C stdio, and Python, default to making stdout line-buffered when it's connected to a TTY, otherwise it's full-buffered. Line-buffered means the buffer is flushed after a newline. Full-buffered means it's only flushed to become visible to the OS (i.e. with a
write() system call) when it's full.
You will see output eventually, in chunks of maybe 4kiB at a time. (I don't know the default buffer size.) This is generally more efficient, and means fewer writes to your actual disk. But not great for interactive monitoring, because output is hidden inside the memory of the writing process until it's flushed.

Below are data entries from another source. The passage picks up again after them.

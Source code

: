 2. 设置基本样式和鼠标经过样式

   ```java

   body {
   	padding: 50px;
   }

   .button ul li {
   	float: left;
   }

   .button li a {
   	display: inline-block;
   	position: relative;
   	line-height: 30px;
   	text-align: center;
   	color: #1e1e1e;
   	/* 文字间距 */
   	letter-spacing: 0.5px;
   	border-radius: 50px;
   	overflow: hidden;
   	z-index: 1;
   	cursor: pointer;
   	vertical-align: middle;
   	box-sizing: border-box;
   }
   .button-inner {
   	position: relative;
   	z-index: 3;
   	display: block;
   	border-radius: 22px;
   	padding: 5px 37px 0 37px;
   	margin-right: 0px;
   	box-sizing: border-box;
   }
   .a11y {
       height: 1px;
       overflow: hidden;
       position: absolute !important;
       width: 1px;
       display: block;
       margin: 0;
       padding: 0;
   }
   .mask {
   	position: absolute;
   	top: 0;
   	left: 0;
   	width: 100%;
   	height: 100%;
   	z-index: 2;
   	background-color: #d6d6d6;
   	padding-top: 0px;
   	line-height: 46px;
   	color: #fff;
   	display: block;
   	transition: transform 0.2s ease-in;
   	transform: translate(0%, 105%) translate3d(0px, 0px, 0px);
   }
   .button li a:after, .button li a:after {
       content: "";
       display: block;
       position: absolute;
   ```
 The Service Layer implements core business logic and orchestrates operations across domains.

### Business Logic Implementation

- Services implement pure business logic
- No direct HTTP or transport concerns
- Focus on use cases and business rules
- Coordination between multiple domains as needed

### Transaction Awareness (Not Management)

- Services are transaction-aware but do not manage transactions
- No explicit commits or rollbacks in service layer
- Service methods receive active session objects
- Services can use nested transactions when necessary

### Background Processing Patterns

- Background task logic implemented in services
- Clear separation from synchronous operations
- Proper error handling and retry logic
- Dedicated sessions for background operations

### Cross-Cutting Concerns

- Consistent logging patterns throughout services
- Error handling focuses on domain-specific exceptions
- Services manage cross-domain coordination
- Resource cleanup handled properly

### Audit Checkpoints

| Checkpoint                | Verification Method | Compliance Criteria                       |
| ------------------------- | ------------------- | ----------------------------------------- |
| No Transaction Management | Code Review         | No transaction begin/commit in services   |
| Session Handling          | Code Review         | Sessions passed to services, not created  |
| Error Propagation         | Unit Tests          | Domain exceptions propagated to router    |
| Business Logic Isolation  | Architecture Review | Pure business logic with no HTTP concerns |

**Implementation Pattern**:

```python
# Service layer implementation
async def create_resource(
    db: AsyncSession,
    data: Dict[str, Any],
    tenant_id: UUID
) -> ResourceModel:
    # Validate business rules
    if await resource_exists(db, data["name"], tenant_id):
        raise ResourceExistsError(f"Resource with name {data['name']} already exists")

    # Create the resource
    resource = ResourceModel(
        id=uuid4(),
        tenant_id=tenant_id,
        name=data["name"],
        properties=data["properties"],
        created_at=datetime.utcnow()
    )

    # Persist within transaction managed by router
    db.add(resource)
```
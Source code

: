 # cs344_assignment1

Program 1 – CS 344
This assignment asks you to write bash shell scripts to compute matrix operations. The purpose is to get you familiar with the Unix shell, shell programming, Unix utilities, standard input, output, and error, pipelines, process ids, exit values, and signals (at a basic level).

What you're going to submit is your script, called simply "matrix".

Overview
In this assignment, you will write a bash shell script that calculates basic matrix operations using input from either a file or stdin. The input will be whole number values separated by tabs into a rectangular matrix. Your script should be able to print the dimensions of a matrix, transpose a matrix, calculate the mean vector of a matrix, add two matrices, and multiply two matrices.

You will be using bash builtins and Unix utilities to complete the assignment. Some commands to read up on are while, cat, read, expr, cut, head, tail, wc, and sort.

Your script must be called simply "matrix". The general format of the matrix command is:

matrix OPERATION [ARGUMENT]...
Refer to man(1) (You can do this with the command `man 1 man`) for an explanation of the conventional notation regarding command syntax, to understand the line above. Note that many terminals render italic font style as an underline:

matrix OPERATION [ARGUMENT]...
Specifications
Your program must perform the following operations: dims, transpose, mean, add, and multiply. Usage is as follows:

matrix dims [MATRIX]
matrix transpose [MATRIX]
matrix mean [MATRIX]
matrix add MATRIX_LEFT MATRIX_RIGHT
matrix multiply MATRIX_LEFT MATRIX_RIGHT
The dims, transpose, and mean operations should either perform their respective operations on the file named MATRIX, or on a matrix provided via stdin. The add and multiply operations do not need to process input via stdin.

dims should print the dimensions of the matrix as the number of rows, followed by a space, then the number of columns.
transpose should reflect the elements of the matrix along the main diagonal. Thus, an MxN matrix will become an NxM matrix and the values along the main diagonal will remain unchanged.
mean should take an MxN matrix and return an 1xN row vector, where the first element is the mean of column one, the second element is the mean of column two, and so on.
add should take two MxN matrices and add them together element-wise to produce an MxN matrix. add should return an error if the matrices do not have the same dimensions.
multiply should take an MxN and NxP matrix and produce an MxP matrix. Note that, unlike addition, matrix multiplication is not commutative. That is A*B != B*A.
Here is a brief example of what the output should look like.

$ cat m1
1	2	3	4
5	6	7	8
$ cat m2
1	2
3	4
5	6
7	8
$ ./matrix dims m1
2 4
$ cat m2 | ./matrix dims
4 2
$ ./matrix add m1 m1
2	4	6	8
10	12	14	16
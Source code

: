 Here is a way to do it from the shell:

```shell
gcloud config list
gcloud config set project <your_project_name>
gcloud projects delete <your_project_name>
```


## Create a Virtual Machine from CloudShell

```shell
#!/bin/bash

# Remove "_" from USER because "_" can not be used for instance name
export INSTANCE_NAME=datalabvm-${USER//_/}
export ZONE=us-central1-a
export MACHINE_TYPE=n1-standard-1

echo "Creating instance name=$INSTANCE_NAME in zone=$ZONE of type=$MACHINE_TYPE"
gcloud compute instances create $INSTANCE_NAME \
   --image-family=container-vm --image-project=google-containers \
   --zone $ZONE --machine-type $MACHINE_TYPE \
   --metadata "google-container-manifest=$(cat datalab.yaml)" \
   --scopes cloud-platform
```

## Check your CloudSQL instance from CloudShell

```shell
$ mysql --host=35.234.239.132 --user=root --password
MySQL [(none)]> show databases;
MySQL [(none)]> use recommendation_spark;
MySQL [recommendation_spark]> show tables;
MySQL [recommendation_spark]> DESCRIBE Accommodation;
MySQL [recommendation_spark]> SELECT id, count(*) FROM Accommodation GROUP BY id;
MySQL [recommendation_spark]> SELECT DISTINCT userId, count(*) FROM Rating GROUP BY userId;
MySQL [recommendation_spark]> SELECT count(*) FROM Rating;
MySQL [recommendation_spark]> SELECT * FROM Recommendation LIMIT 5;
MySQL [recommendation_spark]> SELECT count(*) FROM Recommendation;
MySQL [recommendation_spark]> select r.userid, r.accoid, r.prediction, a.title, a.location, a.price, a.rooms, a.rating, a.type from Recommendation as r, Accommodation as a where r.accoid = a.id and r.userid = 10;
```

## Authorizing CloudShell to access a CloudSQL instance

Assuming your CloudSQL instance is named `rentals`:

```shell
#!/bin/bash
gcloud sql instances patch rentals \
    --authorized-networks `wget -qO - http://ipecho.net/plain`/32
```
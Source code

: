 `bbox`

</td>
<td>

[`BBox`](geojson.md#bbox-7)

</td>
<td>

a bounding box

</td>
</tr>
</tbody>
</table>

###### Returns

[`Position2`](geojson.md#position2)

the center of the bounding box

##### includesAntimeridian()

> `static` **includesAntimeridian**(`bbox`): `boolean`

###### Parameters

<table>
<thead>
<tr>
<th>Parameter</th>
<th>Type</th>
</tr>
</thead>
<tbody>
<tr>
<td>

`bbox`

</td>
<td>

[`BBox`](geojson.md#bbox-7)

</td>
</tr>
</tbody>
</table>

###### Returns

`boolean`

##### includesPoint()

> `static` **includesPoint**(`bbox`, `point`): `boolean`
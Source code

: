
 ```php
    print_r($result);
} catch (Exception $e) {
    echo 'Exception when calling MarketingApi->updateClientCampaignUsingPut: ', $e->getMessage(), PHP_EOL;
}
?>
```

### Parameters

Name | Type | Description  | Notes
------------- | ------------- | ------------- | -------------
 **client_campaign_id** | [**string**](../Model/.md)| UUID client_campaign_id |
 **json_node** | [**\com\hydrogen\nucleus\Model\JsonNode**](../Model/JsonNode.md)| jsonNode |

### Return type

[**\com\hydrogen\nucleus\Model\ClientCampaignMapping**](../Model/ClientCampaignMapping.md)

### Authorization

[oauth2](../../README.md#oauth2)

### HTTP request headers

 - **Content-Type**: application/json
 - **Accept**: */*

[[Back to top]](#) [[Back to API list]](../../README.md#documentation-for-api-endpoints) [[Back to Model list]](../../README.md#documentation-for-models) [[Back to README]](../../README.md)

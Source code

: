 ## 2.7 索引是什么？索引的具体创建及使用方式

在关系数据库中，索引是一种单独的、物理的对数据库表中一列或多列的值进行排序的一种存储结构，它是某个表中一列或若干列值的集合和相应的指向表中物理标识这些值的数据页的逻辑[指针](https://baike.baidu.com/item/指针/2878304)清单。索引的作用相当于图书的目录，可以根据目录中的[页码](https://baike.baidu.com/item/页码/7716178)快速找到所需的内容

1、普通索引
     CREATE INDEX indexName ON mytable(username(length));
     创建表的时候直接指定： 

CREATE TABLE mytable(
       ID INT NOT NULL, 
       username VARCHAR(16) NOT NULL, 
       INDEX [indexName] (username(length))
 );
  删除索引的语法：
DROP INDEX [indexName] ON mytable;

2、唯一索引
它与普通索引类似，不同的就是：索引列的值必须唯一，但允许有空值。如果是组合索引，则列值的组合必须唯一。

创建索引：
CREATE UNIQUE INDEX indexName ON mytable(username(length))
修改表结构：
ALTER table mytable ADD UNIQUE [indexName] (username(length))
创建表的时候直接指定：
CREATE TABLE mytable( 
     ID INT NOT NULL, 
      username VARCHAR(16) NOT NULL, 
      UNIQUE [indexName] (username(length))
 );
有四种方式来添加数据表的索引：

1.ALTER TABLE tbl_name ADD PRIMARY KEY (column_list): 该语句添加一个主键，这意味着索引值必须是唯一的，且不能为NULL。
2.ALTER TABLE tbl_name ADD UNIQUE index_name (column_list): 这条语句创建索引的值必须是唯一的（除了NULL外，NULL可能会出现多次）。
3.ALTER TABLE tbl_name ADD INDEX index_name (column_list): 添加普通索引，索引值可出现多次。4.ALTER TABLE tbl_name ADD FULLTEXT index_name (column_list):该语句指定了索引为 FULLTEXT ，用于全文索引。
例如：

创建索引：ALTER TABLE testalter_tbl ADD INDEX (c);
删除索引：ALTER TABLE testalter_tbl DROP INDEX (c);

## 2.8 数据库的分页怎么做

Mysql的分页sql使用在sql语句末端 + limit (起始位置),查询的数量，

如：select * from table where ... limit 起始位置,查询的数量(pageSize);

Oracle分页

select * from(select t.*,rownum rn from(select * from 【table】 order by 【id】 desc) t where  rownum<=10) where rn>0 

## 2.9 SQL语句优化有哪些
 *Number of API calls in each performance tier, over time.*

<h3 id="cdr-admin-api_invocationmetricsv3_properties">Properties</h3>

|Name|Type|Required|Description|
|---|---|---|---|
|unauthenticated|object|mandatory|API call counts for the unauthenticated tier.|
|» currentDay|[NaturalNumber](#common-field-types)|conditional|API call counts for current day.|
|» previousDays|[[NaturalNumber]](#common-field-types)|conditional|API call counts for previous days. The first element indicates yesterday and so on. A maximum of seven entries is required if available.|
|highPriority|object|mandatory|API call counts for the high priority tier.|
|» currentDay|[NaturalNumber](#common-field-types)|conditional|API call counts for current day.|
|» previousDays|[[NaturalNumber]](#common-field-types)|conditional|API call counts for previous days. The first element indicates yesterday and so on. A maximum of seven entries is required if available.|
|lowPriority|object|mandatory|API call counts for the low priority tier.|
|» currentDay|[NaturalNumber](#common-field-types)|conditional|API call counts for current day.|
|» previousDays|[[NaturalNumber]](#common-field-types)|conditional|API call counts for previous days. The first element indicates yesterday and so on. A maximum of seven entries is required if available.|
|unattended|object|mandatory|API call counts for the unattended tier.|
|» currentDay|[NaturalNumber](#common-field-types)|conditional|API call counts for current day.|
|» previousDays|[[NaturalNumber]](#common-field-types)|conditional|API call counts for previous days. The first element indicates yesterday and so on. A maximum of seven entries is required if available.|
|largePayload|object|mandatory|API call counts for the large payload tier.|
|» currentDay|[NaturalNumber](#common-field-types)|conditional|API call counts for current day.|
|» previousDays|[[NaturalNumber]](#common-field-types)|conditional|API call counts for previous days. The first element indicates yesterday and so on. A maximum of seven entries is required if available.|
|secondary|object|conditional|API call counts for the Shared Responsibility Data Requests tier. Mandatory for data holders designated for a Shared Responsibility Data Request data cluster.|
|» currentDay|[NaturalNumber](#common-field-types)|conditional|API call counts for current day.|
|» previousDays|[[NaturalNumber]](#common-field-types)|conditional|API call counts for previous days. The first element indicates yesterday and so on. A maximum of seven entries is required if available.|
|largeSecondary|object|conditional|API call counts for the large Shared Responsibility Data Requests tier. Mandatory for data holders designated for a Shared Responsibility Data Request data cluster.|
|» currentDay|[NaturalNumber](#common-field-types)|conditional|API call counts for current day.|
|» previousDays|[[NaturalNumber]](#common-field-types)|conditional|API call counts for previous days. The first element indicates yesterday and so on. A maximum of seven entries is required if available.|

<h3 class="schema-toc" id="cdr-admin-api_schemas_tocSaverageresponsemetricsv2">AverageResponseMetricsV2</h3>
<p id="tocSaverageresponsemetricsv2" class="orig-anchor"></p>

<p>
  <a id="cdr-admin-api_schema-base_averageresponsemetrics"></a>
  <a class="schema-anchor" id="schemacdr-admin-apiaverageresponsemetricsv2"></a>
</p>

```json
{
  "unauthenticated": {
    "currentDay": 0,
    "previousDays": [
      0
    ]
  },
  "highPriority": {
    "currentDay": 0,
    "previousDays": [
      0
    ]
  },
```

On Stack Overflow, there's a Disable output buffering Python Q&A which lists many ways to get unbuffered (or line-buffered?) output to stdout in Python. The question itself summarizes the answers.
Options include running
python -u (Or I guess putting
#!/usr/bin/python -u at the top of your script), or using the
PYTHONUNBUFFERED environment variable for that program. Or explicit flushing after some/all
print functions, like @Davey's answer suggests.
Some other programs have similar options, e.g. GNU grep has
--line-buffered, and GNU
--unbuffered, for use-cases like this, or for example piping the output of your python program. e.g.
./slowly-output-stuff | grep --line-buffered 'foo.*bar'.